Not surprisingly, the results of such ill- prepared initiatives have been mixed. True, the benefits of subcontracting to some employees should not be overlooked. For example, workers “outsourced” from, say, a weak internal IT department to a major external supplier may actually be more secure as a result of the transfer.

Part-time working, of course, suits some employees’ way of life as well as being convenient for companies. Some organisations, however, have met “huge employee resistance” to new forms of contract.

Where the new arrangements were voluntary, the best employees quickly opted to go freelance. This caused concerns about confidentiality: these workers could now in theory work for competitors – and in practice often did. This meant they were less likely to be available to their original employer.

The perverse result was the organisation had less flexibility than before, since it could now bring in only the less successful freelancers, those who couldn’t get work anywhere else.

What’s more, although fixed costs were cut, it’s not clear that flexibility yielded any overall savings. Good freelancers quickly exploited their market position and became more expensive than full-time workers.

Labour turnover increased, with added costs for recruitment, training and management time. These are not negligible.

According to the Institute for Personnel and Development, in 1996 labour turnover rates (the percentage of people leaving a job in a given year) in the UK ranged from 16% for full-timers to a whopping 22% for part-time employees, with the cost per leaver starting at 5 008 for a manager, 3 640 for a salesperson and 1 746 for clerical or secretarial staff.

Meanwhile, hard-pressed line managers were at a disadvantage when negotiating contracts with highly skilled bargainers. And using fixed-term contracts as a way of making people work harder failed because, in the absence of experienced negotiators, companies found it easier simply to renew the contracts.

All in all, the result for firms has been less the hoped-for flexibility than contract chaos, in which no one can keep track of all the variations.

More importantly, says the report, “the range of employment contracts among people working together is a recipe for low perceptions of fairness and low trust: in other words, for a poor psychological contract. Insofar as this is linked to lower commitment and possibly to lower effort, the attempt to achieve performance gains through a cost-reduction strategy is backfiring.”

Other research throws up wider concerns; one is that part-time workers invariably receive less training. Nor is there conclusive evidence that flexibility creates jobs.
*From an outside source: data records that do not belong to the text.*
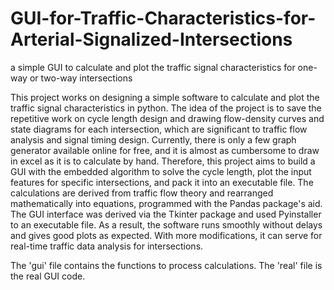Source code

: # GUI-for-Traffic-Characteristics-for-Arterial-Signalized-Intersections
a simple GUI to calculate and plot the traffic signal characteristics for one-way or two-way intersections


This project works on designing a simple software to calculate and plot the traffic signal characteristics in python. The idea of the project is to save the repetitive work on cycle length design and drawing flow-density curves and state diagrams for each intersection, which are significant to traffic flow analysis and signal timing design. Currently, there is only a few graph generator available online for free, and it is almost as cumbersome to draw in excel as it is to calculate by hand. Therefore, this project aims to build a GUI with the embedded algorithm to solve the cycle length, plot the input features for specific intersections, and pack it into an executable file. The calculations are derived from traffic flow theory and rearranged mathematically into equations, programmed with the Pandas package's aid. The GUI interface was derived via the Tkinter package and used Pyinstaller to an executable file. As a result, the software runs smoothly without delays and gives good plots as expected. With more modifications, it can serve for real-time traffic data analysis for intersections.

The 'gui' file contains the functions to process calculations. The 'real' file is the real GUI code.
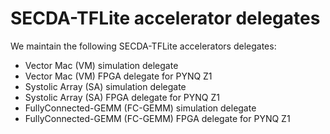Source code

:# SECDA-TFLite accelerator delegates
We maintain the following SECDA-TFLite accelerators delegates:
* Vector Mac (VM) simulation delegate
* Vector Mac (VM) FPGA delegate for PYNQ Z1
* Systolic Array (SA) simulation delegate
* Systolic Array (SA) FPGA delegate for PYNQ Z1
* FullyConnected-GEMM  (FC-GEMM) simulation delegate
* FullyConnected-GEMM  (FC-GEMM) FPGA delegate for PYNQ Z1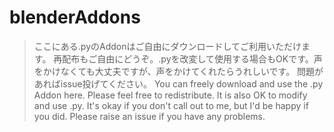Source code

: # blenderAddons
> ここにある.pyのAddonはご自由にダウンロードしてご利用いただけます。
> 再配布もご自由にどうぞ。.pyを改変して使用する場合もOKです。声をかけなくても大丈夫ですが、声をかけてくれたらうれしいです。
> 問題があればissue投げてください。
> You can freely download and use the .py Addon here.
> Please feel free to redistribute. It is also OK to modify and use .py. It's okay if you don't call out to me, but I'd be happy if you did.
> Please raise an issue if you have any problems.
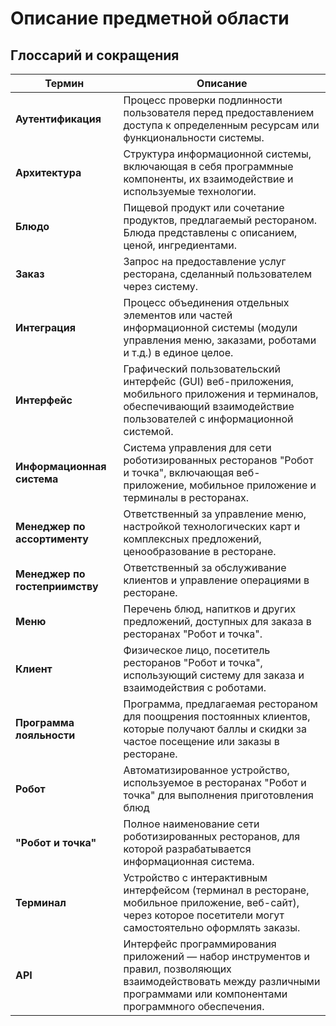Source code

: # Описание предметной области

## Глоссарий и сокращения

| Термин                    | Описание                                                                                          |
|---------------------------|---------------------------------------------------------------------------------------------------|
| **Аутентификация**           | Процесс проверки подлинности пользователя перед предоставлением доступа к определенным ресурсам или функциональности системы. |
| **Архитектура**           | Структура информационной системы, включающая в себя программные компоненты, их взаимодействие и используемые технологии. |
| **Блюдо**                 | Пищевой продукт или сочетание продуктов, предлагаемый рестораном. Блюда представлены с описанием, ценой, ингредиентами. |
| **Заказ**                 | Запрос на предоставление услуг ресторана, сделанный пользователем через систему. |
| **Интеграция**            | Процесс объединения отдельных элементов или частей информационной системы (модули управления меню, заказами, роботами и т.д.) в единое целое. |
| **Интерфейс**             | Графический пользовательский интерфейс (GUI) веб-приложения, мобильного приложения и терминалов, обеспечивающий взаимодействие пользователей с информационной системой. |
| **Информационная система**| Система управления для сети роботизированных ресторанов "Робот и точка", включающая веб-приложение, мобильное приложение и терминалы в ресторанах. |
| **Менеджер по ассортименту** | Ответственный за управление меню, настройкой технологических карт и комплексных предложений, ценообразование в ресторане. |
| **Менеджер по гостеприимству** | Ответственный за обслуживание клиентов и управление операциями в ресторане. |
| **Меню**                  | Перечень блюд, напитков и других предложений, доступных для заказа в ресторанах "Робот и точка". |
| **Клиент**          | Физическое лицо, посетитель ресторанов "Робот и точка", использующий систему для заказа и взаимодействия с роботами. |
| **Программа лояльности**  | Программа, предлагаемая рестораном для поощрения постоянных клиентов, которые получают баллы и скидки за частое посещение или заказы в ресторане. |
| **Робот**                 | Автоматизированное устройство, используемое в ресторанах "Робот и точка" для выполнения приготовления блюд |
| **"Робот и точка"**       | Полное наименование сети роботизированных ресторанов, для которой разрабатывается информационная система. |
| **Терминал**              | Устройство с интерактивным интерфейсом (терминал в ресторане, мобильное приложение, веб-сайт), через которое посетители могут самостоятельно оформлять заказы. |
| **API**                   | Интерфейс программирования приложений — набор инструментов и правил, позволяющих взаимодействовать между различными программами или компонентами программного обеспечения. |
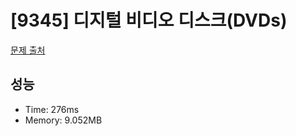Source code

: # [9345] 디지털 비디오 디스크(DVDs)

[문제 출처](https://www.acmicpc.net/problem/9345)

## 성능

- Time: 276ms
- Memory: 9.052MB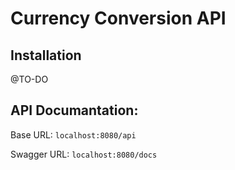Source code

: # Currency Conversion API

## Installation

@TO-DO

## API Documantation:

Base URL: `localhost:8080/api`

Swagger URL: `localhost:8080/docs`
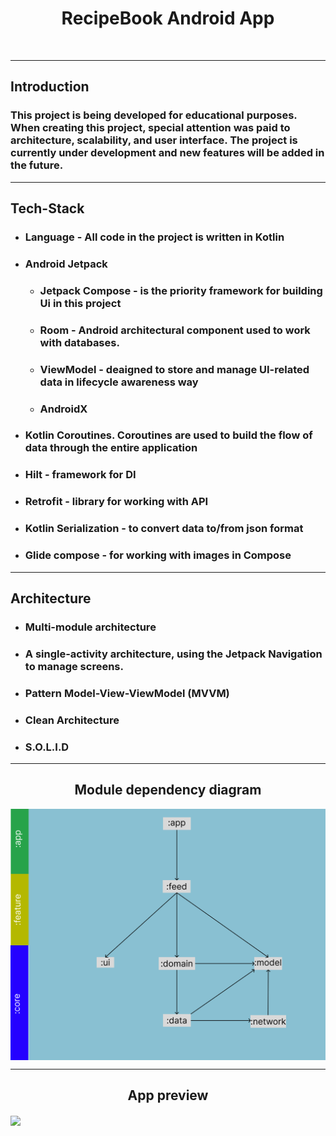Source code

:<!DOCTYPE html>
<html lang="en">

  <h1 align="center">RecipeBook Android App</h1>

  <br/>
  <hr/>
  <h2>Introduction</h2>
  
  <h3>This project is being developed for educational purposes. 
When creating this project, special attention was paid to architecture, scalability, and user interface. 
The project is currently under development and new features will be added in the future.</h3>
  
  <hr/> 
  <h2>Tech-Stack</h2>
  <ul>
  	<li>
      <h3>Language - All code in the project is written in Kotlin</h3>
    </li>
  	<li>
      <h3>Android Jetpack</h3>
      	<ul>
          <li><h3>Jetpack Compose - is the priority framework for building Ui in this project</h3></li>
          <li><h3>Room - Android architectural component used to work with databases.</h3></li>
          <li><h3>ViewModel - deaigned to store and manage UI-related data in lifecycle awareness way</h3></li>
          <li><h3>AndroidX</h3></li>
        </ul>
    </li>
    <li><h3>Kotlin Coroutines. 
Coroutines are used to build the flow of data through the entire application</h3></li>
    <li><h3>Hilt - framework for DI</h3></li>
    <li><h3>Retrofit - 
library for working with API</h3></li>
    <li><h3>Kotlin Serialization - 
to convert data to/from json format</h3></li>
    <li><h3>Glide compose - 
for working with images in Compose</h3></li>
  </ul>
    <hr/>

<h2>Architecture</h2>
  <ul>
      <li>
      <h3>Multi-module architecture</h3>
    </li>
  	<li>
      <h3>A single-activity architecture, using the <b> Jetpack Navigation</b> to manage screens.</h3>
    </li>
  	<li>
      <h3>Pattern Model-View-ViewModel (MVVM)</h3>
    </li>
    <li>
      <h3>Clean Architecture</h3>
    </li>
    <li>
      <h3>S.O.L.I.D</h3>
    </li>
    
  </ul>
    <hr/>
  
  <h2 align="center">Module dependency diagram</h2>
  <img align="center" max-width= "50%" src = "https://github.com/ComeAYouA/RecipesBook/blob/main/preview/modules.png" />
 
  <hr/>
  
  <h2 align="center">App preview</h2>
  <img align="center" src = "https://github.com/ComeAYouA/RecipesBook/blob/main/app_preview.gif" />
  
  
</html>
Shifting risk from company to individual may (or may not) make companies more efficient, but it makes society as a whole less efficient.

These misgivings about the new style of contracting within firms are paralleled by research findings about contracting between them.

A pamphlet for the Economic and Social Research Council notes that while a large part of the public sector has been privatised, marketised or contracted out – in effect subjected to flexible working – advanced thinking in the private sector now has partnership and long-term relationships with customers and suppliers as keys to success.

If partnership and trust within contractual relations are “one of the foundations of dynamic efficiency in the economy, then what are portrayed as ‘market’ reforms may actually be undermining the institutional and cultural bedrock on which successful markets depend”, says the pamphlet.

Why should the logic of partnership, which is supposed to yield competitive advantage when applied to the relationship between companies, not apply to internal employer- employee relationships?

Perhaps it’s time to take a lesson from Henry Ford. In the early days of mass production at the beginning of the century, “flexible working” – casual shifts, temporary work, arbitrary lay-offs and zero-hour contracts – were commonly used by employers to keep costs down. That led to the alienation most famously portrayed in Charlie Chaplin’s Modern Times.

It was Ford who triggered the slow humanisation of industrial relations by discovering the hidden costs of “flexibility”, dismaying his contemporaries by regularising employment and paying his workers more. But this was not altruism. It was, judged Ford, “one of the finest cost- cutting moves we ever made”.